But for me, getting it 100% right on policy isn’t enough. For me, I want assurances that the candidate knows how Washington works and how to both work within the system and disrupt it when need be.
For me, that candidate is Senator Elizabeth Warren.
Senator Warren has spent her life studying bankruptcy law and consumer finance. Warren successfully pushed for the creation of and led the Consumer Financial Protection Bureau (CFPB), which has fought and recouped millions of dollars for American veterans, students, and families. I had the opportunity to intern at the CFPB in 2016 and I saw this work firsthand. I also got to meet Senator Warren when she visited the agency.
As a senator, Warren knows the inner workings of the U.S. Senate and the challenges a president faces with Mitch McConnell as the majority leader. A President Warren would be able to go toe-to-toe with Leader McConnell.
In addition, as so eloquently put by Vox’s Ezra Klein, Elizabeth Warren understands the political landscape, how complexity is wielded by lobbyists and sophisticated corporations, and the importance of the administrative state, which some dub as the fourth branch of government.
Senator Elizabeth Warren can also speak about racial equity in a way that goes beyond overtures and helps the average person drill down into the roots of many of the injustices and inequities that exist in modern America.

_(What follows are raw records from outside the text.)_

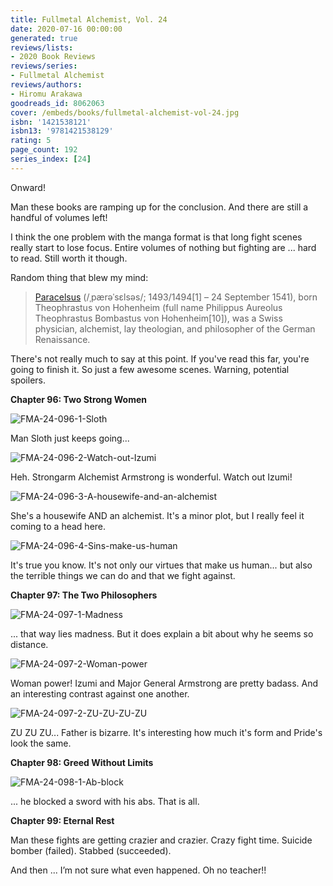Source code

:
 ```yaml
---
title: Fullmetal Alchemist, Vol. 24
date: 2020-07-16 00:00:00
generated: true
reviews/lists:
- 2020 Book Reviews
reviews/series:
- Fullmetal Alchemist
reviews/authors:
- Hiromu Arakawa
goodreads_id: 8062063
cover: /embeds/books/fullmetal-alchemist-vol-24.jpg
isbn: '1421538121'
isbn13: '9781421538129'
rating: 5
page_count: 192
series_index: [24]
---
```

Onward!  

Man these books are ramping up for the conclusion. And there are still a handful of volumes left!  

<!--more-->

I think the one problem with the manga format is that long fight scenes really start to lose focus. Entire volumes of nothing but fighting are ... hard to read. Still worth it though.  

Random thing that blew my mind:  

> [Paracelsus](https://en.wikipedia.org/wiki/Paracelsus) (/ˌpærəˈsɛlsəs/; 1493/1494[1] – 24 September 1541), born Theophrastus von Hohenheim (full name Philippus Aureolus Theophrastus Bombastus von Hohenheim[10]), was a Swiss physician, alchemist, lay theologian, and philosopher of the German Renaissance.  

There's not really much to say at this point. If you've read this far, you're going to finish it. So just a few awesome scenes. Warning, potential spoilers.  

 **Chapter 96: Two Strong Women**  

![FMA-24-096-1-Sloth](/embeds/books/attachments/fma-24-096-1-sloth.png)  

Man Sloth just keeps going...  

![FMA-24-096-2-Watch-out-Izumi](/embeds/books/attachments/fma-24-096-2-watch-out-izumi.png)  

Heh. Strongarm Alchemist Armstrong is wonderful. Watch out Izumi!  

![FMA-24-096-3-A-housewife-and-an-alchemist](/embeds/books/attachments/fma-24-096-3-a-housewife-and-an-alchemist.png)  

She's a housewife AND an alchemist. It's a minor plot, but I really feel it coming to a head here.  

![FMA-24-096-4-Sins-make-us-human](/embeds/books/attachments/fma-24-096-4-sins-make-us-human.png)  

It's true you know. It's not only our virtues that make us human... but also the terrible things we can do and that we fight against.  

 **Chapter 97: The Two Philosophers**  

![FMA-24-097-1-Madness](/embeds/books/attachments/fma-24-097-1-madness.png)  

... that way lies madness. But it does explain a bit about why he seems so distance.  

![FMA-24-097-2-Woman-power](/embeds/books/attachments/fma-24-097-2-woman-power.png)  

Woman power! Izumi and Major General Armstrong are pretty badass. And an interesting contrast against one another.  

![FMA-24-097-2-ZU-ZU-ZU-ZU](/embeds/books/attachments/fma-24-097-2-zu-zu-zu-zu.png)  

ZU ZU ZU... Father is bizarre. It's interesting how much it's form and Pride's look the same.  

**Chapter 98: Greed Without Limits**  

![FMA-24-098-1-Ab-block](/embeds/books/attachments/fma-24-098-1-ab-block.png)  

... he blocked a sword with his abs. That is all.  

**Chapter 99: Eternal Rest**  

Man these fights are getting crazier and crazier. Crazy fight time. Suicide bomber (failed). Stabbed (succeeded).  

And then ... I’m not sure what even happened. Oh no teacher!!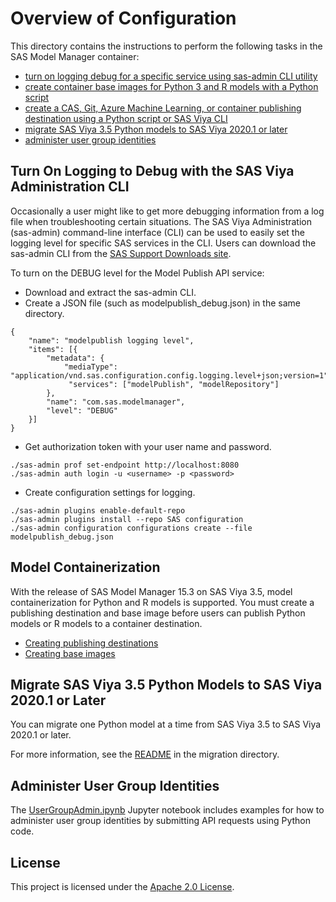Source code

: # Overview of Configuration
This directory contains the instructions to perform the following tasks in the SAS Model Manager container:

* [turn on logging debug for a specific service using sas-admin CLI utility](#turn-on-logging-to-debug-with-the-sas-viya-administration-cli)
* [create container base images for Python 3 and R models with a Python script](base-images/README.md)
* [create a CAS, Git, Azure Machine Learning, or container publishing destination using a Python script or SAS Viya CLI](../configuration/destinations/README.md) 
* [migrate SAS Viya 3.5 Python models to SAS Viya 2020.1 or later](#migrate-sas-viya-35-python-models-to-sas-viya-20201-or-later)
* [administer user group identities](#administer-user-group-identities)


## Turn On Logging to Debug with the SAS Viya Administration CLI
Occasionally a user might like to get more debugging information from a log file when troubleshooting certain situations. 
The SAS Viya Administration (sas-admin) command-line interface (CLI) can be used to easily set the logging level for specific SAS services in the CLI.
Users can download the sas-admin CLI from the [SAS Support Downloads site](https://support.sas.com/downloads/package.htm?pid=2133).

To turn on the DEBUG level for the Model Publish API service:

* Download and extract the sas-admin CLI.
* Create a JSON file (such as modelpublish_debug.json) in the same directory.
```
{
    "name": "modelpublish logging level",
    "items": [{
        "metadata": {
            "mediaType": "application/vnd.sas.configuration.config.logging.level+json;version=1",
             "services": ["modelPublish", "modelRepository"]
        },
        "name": "com.sas.modelmanager",
        "level": "DEBUG"
    }]
}
``` 
* Get authorization token with your user name and password.
```
./sas-admin prof set-endpoint http://localhost:8080
./sas-admin auth login -u <username> -p <password>
```
* Create configuration settings for logging.
```
./sas-admin plugins enable-default-repo
./sas-admin plugins install --repo SAS configuration
./sas-admin configuration configurations create --file modelpublish_debug.json
```

## Model Containerization
With the release of SAS Model Manager 15.3 on SAS Viya 3.5, model containerization for Python and R models is supported. 
You must create a publishing destination and base image before users can publish Python models or R models to a container destination.

* [Creating publishing destinations](../configuration/destinations/README.md)
* [Creating base images](base-images/README.md)

## Migrate SAS Viya 3.5 Python Models to SAS Viya 2020.1 or Later
You can migrate one Python model at a time from SAS Viya 3.5 to SAS Viya 2020.1 or later.

For more information, see the [README](migration/README.md) in the migration directory.

## Administer User Group Identities
The [UserGroupAdmin.ipynb](UserGroupAdmin.ipynb) Jupyter notebook includes examples for how to administer user group identities by submitting API requests using Python code.


## License

This project is licensed under the [Apache 2.0 License](../LICENSE).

Warren put this on full display at the 2019 She The People Presidential Forum.
And finally, I find her authentic and genuine but in an awkward and wonky kind of way. Which, in my book, is damn presidential and in stark contrast to the current occupant of the White House.
While not exhaustive, these are some of the reasons why I support Senator Elizabeth Warren to be the Democratic nominee for President of the United States.